Oscilloscope Pictures

105 Minutes








As the war in Iraq churns into its eighth year, we are fortunate enough to recently receive two films that thoughtfully dissect the overarching consequences of that unfortunate conflict. While Kathryn Bigelow's The Hurt Locker, examined the psyche of a bomb-removal squad in Iraq, Oren Moverman's The Messenger explores a much more potent, neglected bomb of its own. Though Bigelow may have made a more indelible and gut-wrenching film, The Messenger's importance cannot be denied as it follows two servicemen who must inform the families of soldiers killed overseas of their tragic loss.

Army officer Will (Ben Foster), a wounded veteran, is paired with the much older Tony (Woody Harrelson). The two spend much of the movie driving across New Jersey, delivering horrible news, fighting with each other and trying their damnedest to keep their own personal demons at bay. As they visit more and more families, the emotionally constipated Will begins to find the required stoicism of his job impossible to stomach as he and Tony are required to stand by and do nothing as distraught parents collapse at their feet, attack them or slip into shock.

Much of the film's first act focuses on Will and Tony learning to work together via a series of missions of delivering bad news. Just as tense as any scene defusing an IED in The Hurt Locker, Moverman sets up the anticipation through hand-held shots and long pauses before the men knock on doors or ring doorbells. Many of these early scenes are quite effective as the reactions of the bereaved are impossible to predict.
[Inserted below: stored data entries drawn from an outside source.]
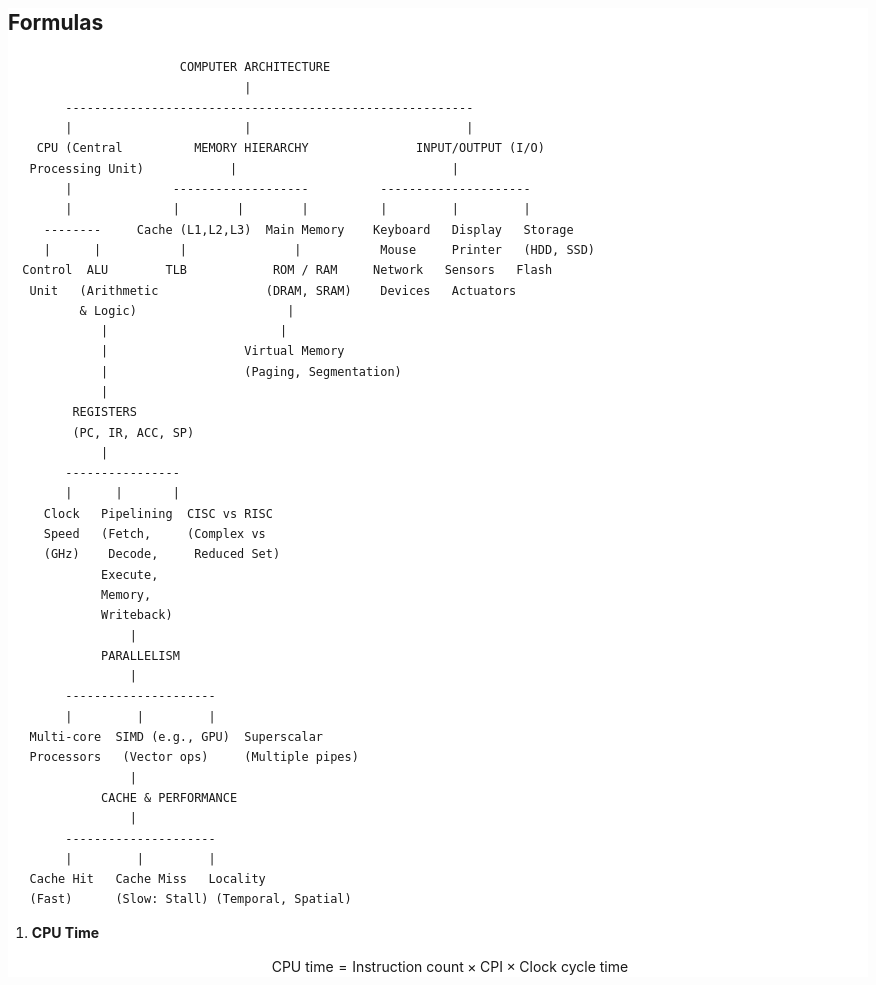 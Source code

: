 ## Formulas
```
                        COMPUTER ARCHITECTURE
                                 |
        ---------------------------------------------------------
        |                        |                              |
    CPU (Central          MEMORY HIERARCHY               INPUT/OUTPUT (I/O)
   Processing Unit)            |                              |
        |              -------------------          ---------------------
        |              |        |        |          |         |         |
     --------     Cache (L1,L2,L3)  Main Memory    Keyboard   Display   Storage
     |      |           |               |           Mouse     Printer   (HDD, SSD)
  Control  ALU        TLB            ROM / RAM     Network   Sensors   Flash
   Unit   (Arithmetic               (DRAM, SRAM)    Devices   Actuators
          & Logic)                     |
             |                        |
             |                   Virtual Memory
             |                   (Paging, Segmentation)
             |
         REGISTERS
         (PC, IR, ACC, SP)
             |
        ----------------
        |      |       |
     Clock   Pipelining  CISC vs RISC
     Speed   (Fetch,     (Complex vs
     (GHz)    Decode,     Reduced Set)
             Execute,
             Memory,
             Writeback)
                 |
             PARALLELISM
                 |
        ---------------------
        |         |         |
   Multi-core  SIMD (e.g., GPU)  Superscalar
   Processors   (Vector ops)     (Multiple pipes)
                 |
             CACHE & PERFORMANCE
                 |
        ---------------------
        |         |         |
   Cache Hit   Cache Miss   Locality
   (Fast)      (Slow: Stall) (Temporal, Spatial)
```



1. **CPU Time**  

   $$
   \text{CPU time} = \text{Instruction count} \times \text{CPI} \times \text{Clock cycle time}
   $$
However, casting a well-known actor in one scene is a misstep because it pulls us out of the immediacy of the narrative and instead draws our attention to the actor himself rather than his character's pain.

Though Foster has been hinting at depth in some of his prior, smaller roles (3:10 to Yuma, "Six Feet Under"), The Messenger finally gives the actor the leading part he deserves. Though his Will fashions himself a tough warrior, it isn't long before the job begins to take its emotional toll on him. Meanwhile, Harrelson turns in his second great performance this year as Tony, a career serviceman who obliterates any pain with booze and cheap woman. Following Army protocol, Tony is against providing any comfort to grieving family members, even resting a hand on shuddering backs.

Building on that theme, The Messenger looks at the emotional carnage left behind by war, not only in the families who have to deal with lost love ones, but soldiers like Will and Tony who have been trained to disregard the natural instinct of emotion as a weakness. Unfortunately, the film dips somewhat in the scenes between Will and the newly widowed Olivia (a miscast Samantha Morton). As Will recognizes a fellow sufferer in lost love (his girlfriend marries another man), he tries to resist the strengthening bond he feels for Olivia. However, there is only so far Moverman can stretch this obvious subplot and he pushes it to the fullest.

Infinitely more interesting is the relationship between Will and Tony and how the world at large reacts to their presence. While Harrelson could have played his Tony as a clichéd, walled-off soldier, he injects the character with flashes of humanism that makes his sink into booze and pussy even more tragic. Fortunately, while the rest of society seems to regard the two men with an unwelcome coldness or fear, Will and Tony eventually find a kindred strength between them as each one becomes the other's only check point that can prevent a free fall into oblivion.